Graphics a la FPU

raymond · January 10, 2005, 09:11:51 PM

Here are the results and observations of more tests to verify the accuracy and relative speeds of the FPU 32-bit floats and CPU 32-bit fixed-point math algos while retaining the full precision of each for the YUV values.

The entire range of RGB values from 000000 to FFFFFF was verified by first converting the RGB to YUV, converting back from the stored YUV to RGB, and comparing the returned RGB to its original one.

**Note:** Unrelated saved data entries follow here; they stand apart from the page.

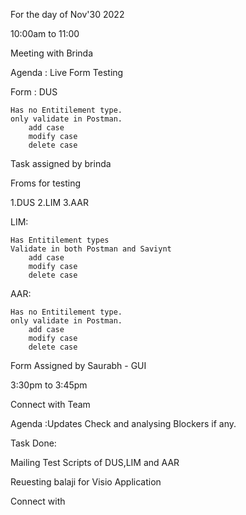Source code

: For the day of Nov'30 2022

10:00am to 11:00

Meeting with Brinda

Agenda : Live Form Testing
	
Form : DUS
	
	Has no Entitilement type. 
	only validate in Postman.
		add case
		modify case
		delete case

Task assigned by brinda

Froms for testing

1.DUS
2.LIM
3.AAR

LIM:

	Has Entitilement types
	Validate in both Postman and Saviynt
		add case
		modify case
		delete case

AAR:

	Has no Entitilement type. 
	only validate in Postman.
		add case
		modify case
		delete case

Form Assigned by Saurabh - GUI


3:30pm to 3:45pm

Connect with Team

Agenda :Updates Check and analysing Blockers if any.
 

Task Done:

Mailing Test Scripts of DUS,LIM and AAR

Reuesting balaji for Visio Application

Connect with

Both algos were 100% accurate.

The time required on my P3-550 to perform those 16,777,216 iterations was:
7.3 seconds for the CPU-based algo
8.5 seconds for the FPU-based algo

Removing the "finit" instruction from each of the two procedures in the FPU algo (and using it only once before starting the timing) resulted in reducing the measured time to: 6.9 seconds.
(This would necessitate that the programmer can manage the content of the FPU registers to prevent "FPU stack overflow")

The above time was further reduced to: 5.3 seconds
by changing the "Precision Control" bits of the FPU Control Word for REAL4 precision instead of the default REAL10 precision when the FPU is initialized. (Doing this after the finit instruction when it is retained in each procedure had no significant effect on the time required.)

Raymond

dioxin · January 10, 2005, 09:29:48 PM

Raymond,
the non-FPU version I posted earlier is also 100% accurate and for the whole range 0-FFFFFF it runs in 0.65s on an Athlon XP2600+ (1900MHz).

A closer comparrison with yours, it runs in 3.03secs on a K6-III/400MHz.

Paul.

raymond · January 11, 2005, 02:05:29 AM

dioxin,

I agree that your code would be 100% accurate for converting RGBs to YUVs and back to RGBs. The main speed improvement I can see is performing a multiplication with a declared reciprocal instead of a division. I will test that variation in my algo. I don't think that the other major differences should have that much of an effect on timing, most of the cycles being taken by multiplications.

The only problem I would have with your version is how well it would perform when you start modifying the stored YUV values with only 9 bits available for the integer portion, one of those bits being required for the sign. Any increase of the absolute value of the integer above 255 would change the sign and then be disastrous on the resulting RGB.

Raymond

raymond · January 11, 2005, 05:41:51 PM

Replacing the divisions with multiplications (of reciprocals) yielded the following relative improvements over previously reported results (still with 100% accuracy).

CPU algo: from 7.3 down to 4.1 seconds
FPU algo: from 5.3 down to 3.8 seconds

Adapting dioxin's code provided only a marginal improvement over my CPU algo but does not perform any checking for underflow nor overflow.

It would seem that the FPU would be the route to take. It should be simpler and less prone to errors (and more portable) to work with floats when modifying the YUVs.

Raymond

dioxin · January 11, 2005, 05:46:26 PM

Raymond,

Quotebut does not perform any checking for underflow nor overflow.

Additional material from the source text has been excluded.